**Exercise goal:**
Go through the records that follow and tally the lines with "uncover" in them; answer with the number alone.

==*==

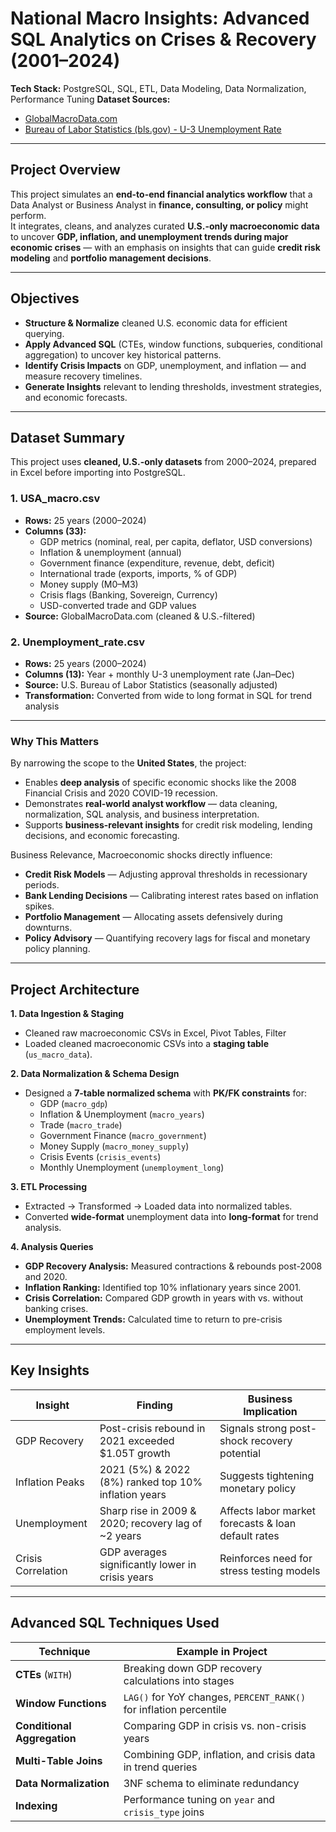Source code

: # National Macro Insights: Advanced SQL Analytics on Crises & Recovery (2001–2024) 

**Tech Stack:** PostgreSQL, SQL, ETL, Data Modeling, Data Normalization, Performance Tuning
**Dataset Sources:**  
- [GlobalMacroData.com](https://www.globalmacrodata.com/data.html)
- [Bureau of Labor Statistics (bls.gov) - U-3 Unemployment Rate](https://data.bls.gov/timeseries/LNS14000000)

--- 

## Project Overview
This project simulates an **end-to-end financial analytics workflow** that a Data Analyst or Business Analyst in **finance, consulting, or policy** might perform.  
It integrates, cleans, and analyzes curated **U.S.-only macroeconomic data** to uncover **GDP, inflation, and unemployment trends during major economic crises** — with an emphasis on insights that can guide **credit risk modeling** and **portfolio management decisions**.

---

## Objectives
- **Structure & Normalize** cleaned U.S. economic data for efficient querying.
- **Apply Advanced SQL** (CTEs, window functions, subqueries, conditional aggregation) to uncover key historical patterns.
- **Identify Crisis Impacts** on GDP, unemployment, and inflation — and measure recovery timelines.
- **Generate Insights** relevant to lending thresholds, investment strategies, and economic forecasts.

---

## Dataset Summary
This project uses **cleaned, U.S.-only datasets** from 2000–2024, prepared in Excel before importing into PostgreSQL.

### 1. USA_macro.csv
- **Rows:** 25 years (2000–2024)
- **Columns (33):**
  - GDP metrics (nominal, real, per capita, deflator, USD conversions)
  - Inflation & unemployment (annual)
  - Government finance (expenditure, revenue, debt, deficit)
  - International trade (exports, imports, % of GDP)
  - Money supply (M0–M3)
  - Crisis flags (Banking, Sovereign, Currency)
  - USD-converted trade and GDP values
- **Source:** GlobalMacroData.com (cleaned & U.S.-filtered)

### 2. Unemployment_rate.csv
- **Rows:** 25 years (2000–2024)
- **Columns (13):** Year + monthly U-3 unemployment rate (Jan–Dec)
- **Source:** U.S. Bureau of Labor Statistics (seasonally adjusted)
- **Transformation:** Converted from wide to long format in SQL for trend analysis
  
---

### Why This Matters
By narrowing the scope to the **United States**, the project:
- Enables **deep analysis** of specific economic shocks like the 2008 Financial Crisis and 2020 COVID-19 recession.
- Demonstrates **real-world analyst workflow** — data cleaning, normalization, SQL analysis, and business interpretation.
- Supports **business-relevant insights** for credit risk modeling, lending decisions, and economic forecasting.

Business Relevance, Macroeconomic shocks directly influence:
- **Credit Risk Models** — Adjusting approval thresholds in recessionary periods.
- **Bank Lending Decisions** — Calibrating interest rates based on inflation spikes.
- **Portfolio Management** — Allocating assets defensively during downturns.
- **Policy Advisory** — Quantifying recovery lags for fiscal and monetary policy planning.
  
---

## Project Architecture
**1. Data Ingestion & Staging**  
- Cleaned raw macroeconomic CSVs in Excel, Pivot Tables, Filter 
- Loaded cleaned macroeconomic CSVs into a **staging table** (`us_macro_data`).

**2. Data Normalization & Schema Design**  
- Designed a **7-table normalized schema** with **PK/FK constraints** for:
  - GDP (`macro_gdp`)
  - Inflation & Unemployment (`macro_years`)
  - Trade (`macro_trade`)
  - Government Finance (`macro_government`)
  - Money Supply (`macro_money_supply`)
  - Crisis Events (`crisis_events`)
  - Monthly Unemployment (`unemployment_long`)

**3. ETL Processing**  
- Extracted → Transformed → Loaded data into normalized tables.
- Converted **wide-format** unemployment data into **long-format** for trend analysis.

**4. Analysis Queries**  
- **GDP Recovery Analysis:** Measured contractions & rebounds post-2008 and 2020.
- **Inflation Ranking:** Identified top 10% inflationary years since 2001.
- **Crisis Correlation:** Compared GDP growth in years with vs. without banking crises.
- **Unemployment Trends:** Calculated time to return to pre-crisis employment levels.

---

## Key Insights
| Insight | Finding | Business Implication |
|---------|---------|----------------------|
| GDP Recovery | Post-crisis rebound in 2021 exceeded $1.05T growth | Signals strong post-shock recovery potential |
| Inflation Peaks | 2021 (5%) & 2022 (8%) ranked top 10% inflation years | Suggests tightening monetary policy |
| Unemployment | Sharp rise in 2009 & 2020; recovery lag of ~2 years | Affects labor market forecasts & loan default rates |
| Crisis Correlation | GDP averages significantly lower in crisis years | Reinforces need for stress testing models |

---

## Advanced SQL Techniques Used
| Technique | Example in Project |
|-----------|-------------------|
| **CTEs** (`WITH`) | Breaking down GDP recovery calculations into stages |
| **Window Functions** | `LAG()` for YoY changes, `PERCENT_RANK()` for inflation percentile |
| **Conditional Aggregation** | Comparing GDP in crisis vs. non-crisis years |
| **Multi-Table Joins** | Combining GDP, inflation, and crisis data in trend queries |
| **Data Normalization** | 3NF schema to eliminate redundancy |
| **Indexing** | Performance tuning on `year` and `crisis_type` joins |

==*==

**Answer:**
2